WHAT YOU SHOULD DO: Extract all of the entries and give them again, word for word.
[RECORDS SHOWN — start]
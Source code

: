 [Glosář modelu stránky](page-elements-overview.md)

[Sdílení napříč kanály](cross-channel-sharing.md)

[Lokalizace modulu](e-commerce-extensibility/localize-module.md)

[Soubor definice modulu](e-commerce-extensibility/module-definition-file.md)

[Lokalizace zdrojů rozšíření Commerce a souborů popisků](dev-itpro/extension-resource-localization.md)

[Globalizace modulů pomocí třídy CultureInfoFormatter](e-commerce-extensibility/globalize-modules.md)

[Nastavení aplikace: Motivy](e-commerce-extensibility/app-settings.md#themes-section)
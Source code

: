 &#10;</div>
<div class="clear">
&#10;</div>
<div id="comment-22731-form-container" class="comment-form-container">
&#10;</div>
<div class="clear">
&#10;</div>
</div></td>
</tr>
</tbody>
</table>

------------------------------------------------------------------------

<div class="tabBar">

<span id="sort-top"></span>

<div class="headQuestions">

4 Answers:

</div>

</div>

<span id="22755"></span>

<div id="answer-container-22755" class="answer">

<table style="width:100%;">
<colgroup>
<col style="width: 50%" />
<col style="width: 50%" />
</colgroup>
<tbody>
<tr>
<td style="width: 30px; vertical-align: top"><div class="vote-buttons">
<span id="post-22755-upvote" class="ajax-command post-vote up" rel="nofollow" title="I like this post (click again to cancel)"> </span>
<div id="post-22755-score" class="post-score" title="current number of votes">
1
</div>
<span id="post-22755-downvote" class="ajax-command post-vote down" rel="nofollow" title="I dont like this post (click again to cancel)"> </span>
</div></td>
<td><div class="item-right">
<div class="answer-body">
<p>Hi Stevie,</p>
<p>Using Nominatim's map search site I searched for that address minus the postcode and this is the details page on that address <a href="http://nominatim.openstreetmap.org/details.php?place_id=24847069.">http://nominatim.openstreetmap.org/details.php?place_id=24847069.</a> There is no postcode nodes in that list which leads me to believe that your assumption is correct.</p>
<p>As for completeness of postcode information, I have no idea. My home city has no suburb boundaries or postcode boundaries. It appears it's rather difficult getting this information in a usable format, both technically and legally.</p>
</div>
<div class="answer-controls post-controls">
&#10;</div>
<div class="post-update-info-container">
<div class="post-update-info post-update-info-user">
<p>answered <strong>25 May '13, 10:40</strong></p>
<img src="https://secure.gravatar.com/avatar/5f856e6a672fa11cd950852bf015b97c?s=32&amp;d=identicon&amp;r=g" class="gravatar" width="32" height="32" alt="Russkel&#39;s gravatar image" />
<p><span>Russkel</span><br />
[RECORDS SHOWN — finish]
ANSWER AREA:
Source code

: [Glosář modelu stránky](page-elements-overview.md)

[Sdílení napříč kanály](cross-channel-sharing.md)

[Lokalizace modulu](e-commerce-extensibility/localize-module.md)

[Soubor definice modulu](e-commerce-extensibility/module-definition-file.md)

[Lokalizace zdrojů rozšíření Commerce a souborů popisků](dev-itpro/extension-resource-localization.md)

[Globalizace modulů pomocí třídy CultureInfoFormatter](e-commerce-extensibility/globalize-modules.md)

[Nastavení aplikace: Motivy](e-commerce-extensibility/app-settings.md#themes-section)
Source code

: &#10;</div>
<div class="clear">
&#10;</div>
<div id="comment-22731-form-container" class="comment-form-container">
&#10;</div>
<div class="clear">
&#10;</div>
</div></td>
</tr>
</tbody>
</table>

------------------------------------------------------------------------

<div class="tabBar">

<span id="sort-top"></span>

<div class="headQuestions">

4 Answers:

</div>

</div>

<span id="22755"></span>

<div id="answer-container-22755" class="answer">

<table style="width:100%;">
<colgroup>
<col style="width: 50%" />
<col style="width: 50%" />
</colgroup>
<tbody>
<tr>
<td style="width: 30px; vertical-align: top"><div class="vote-buttons">
<span id="post-22755-upvote" class="ajax-command post-vote up" rel="nofollow" title="I like this post (click again to cancel)"> </span>
<div id="post-22755-score" class="post-score" title="current number of votes">
1
</div>
<span id="post-22755-downvote" class="ajax-command post-vote down" rel="nofollow" title="I dont like this post (click again to cancel)"> </span>
</div></td>
<td><div class="item-right">
<div class="answer-body">
<p>Hi Stevie,</p>
<p>Using Nominatim's map search site I searched for that address minus the postcode and this is the details page on that address <a href="http://nominatim.openstreetmap.org/details.php?place_id=24847069.">http://nominatim.openstreetmap.org/details.php?place_id=24847069.</a> There is no postcode nodes in that list which leads me to believe that your assumption is correct.</p>
<p>As for completeness of postcode information, I have no idea. My home city has no suburb boundaries or postcode boundaries. It appears it's rather difficult getting this information in a usable format, both technically and legally.</p>
</div>
<div class="answer-controls post-controls">
&#10;</div>
<div class="post-update-info-container">
<div class="post-update-info post-update-info-user">
<p>answered <strong>25 May '13, 10:40</strong></p>
<img src="https://secure.gravatar.com/avatar/5f856e6a672fa11cd950852bf015b97c?s=32&amp;d=identicon&amp;r=g" class="gravatar" width="32" height="32" alt="Russkel&#39;s gravatar image" />
<p><span>Russkel</span><br />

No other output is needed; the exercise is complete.